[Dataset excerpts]
:::::
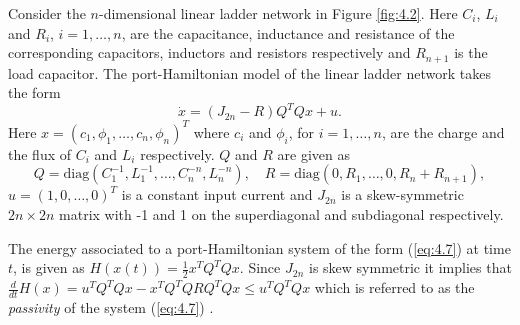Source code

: Consider the $n$-dimensional linear ladder network in Figure \ref{fig:4.2}. Here $C_i$, $L_i$ and $R_i$, $i=1,\dots,n$, are the capacitance, inductance and resistance of the corresponding capacitors, inductors and resistors respectively and $R_{n+1}$ is the load capacitor. The port-Hamiltonian model of the linear ladder network takes the form
\begin{equation} \label{eq:4.7}
		\dot x = (J_{2n} - R)Q^TQx + u.
\end{equation}
Here $x = (c_1,\phi_1,\dots,c_n,\phi_n)^T$ where $c_i$ and $\phi_i$, for $i=1,\dots,n$, are the charge and the flux of $C_i$ and $L_i$ respectively. $Q$ and $R$ are given as
\begin{equation}
	Q = \text{diag}(C_1^{-1},L_1^{-1},\dots,C_n^{-n},L_n^{-n}), \quad R = \text{diag}(0,R_1,\dots,0,R_n+R_{n+1}),
\end{equation}
$u=(1,0,\dots,0)^T$ is a constant input current and $J_{2n}$ is a skew-symmetric $2n\times 2n$ matrix with -1 and 1 on the superdiagonal and subdiagonal respectively. 

The energy associated to a port-Hamiltonian system of the form (\ref{eq:4.7}) at time $t$, is given as $H(x(t)) = \frac 1 2 x^T Q^T Q x$. Since $J_{2n}$ is skew symmetric it implies that $\frac d {dt} H(x) = u^T Q^T Q x - x^T Q^T Q R Q^T Q x \leq u^T Q^T Q x$ which is referred to as the \emph{passivity} of the system (\ref{eq:4.7}) \cite{vanderSchaft:1996es,Willems:1972ek}.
:::::
WHAT TO WORK ON: Exact copy, no pictures: please print the data above once more.

ANSWER TO THIS PROBLEM:
Source code

: Consider the $n$-dimensional linear ladder network in Figure \ref{fig:4.2}. Here $C_i$, $L_i$ and $R_i$, $i=1,\dots,n$, are the capacitance, inductance and resistance of the corresponding capacitors, inductors and resistors respectively and $R_{n+1}$ is the load capacitor. The port-Hamiltonian model of the linear ladder network takes the form
\begin{equation} \label{eq:4.7}
		\dot x = (J_{2n} - R)Q^TQx + u.
\end{equation}
Here $x = (c_1,\phi_1,\dots,c_n,\phi_n)^T$ where $c_i$ and $\phi_i$, for $i=1,\dots,n$, are the charge and the flux of $C_i$ and $L_i$ respectively. $Q$ and $R$ are given as
\begin{equation}
	Q = \text{diag}(C_1^{-1},L_1^{-1},\dots,C_n^{-n},L_n^{-n}), \quad R = \text{diag}(0,R_1,\dots,0,R_n+R_{n+1}),
\end{equation}
$u=(1,0,\dots,0)^T$ is a constant input current and $J_{2n}$ is a skew-symmetric $2n\times 2n$ matrix with -1 and 1 on the superdiagonal and subdiagonal respectively. 

The energy associated to a port-Hamiltonian system of the form (\ref{eq:4.7}) at time $t$, is given as $H(x(t)) = \frac 1 2 x^T Q^T Q x$. Since $J_{2n}$ is skew symmetric it implies that $\frac d {dt} H(x) = u^T Q^T Q x - x^T Q^T Q R Q^T Q x \leq u^T Q^T Q x$ which is referred to as the \emph{passivity} of the system (\ref{eq:4.7}) \cite{vanderSchaft:1996es,Willems:1972ek}.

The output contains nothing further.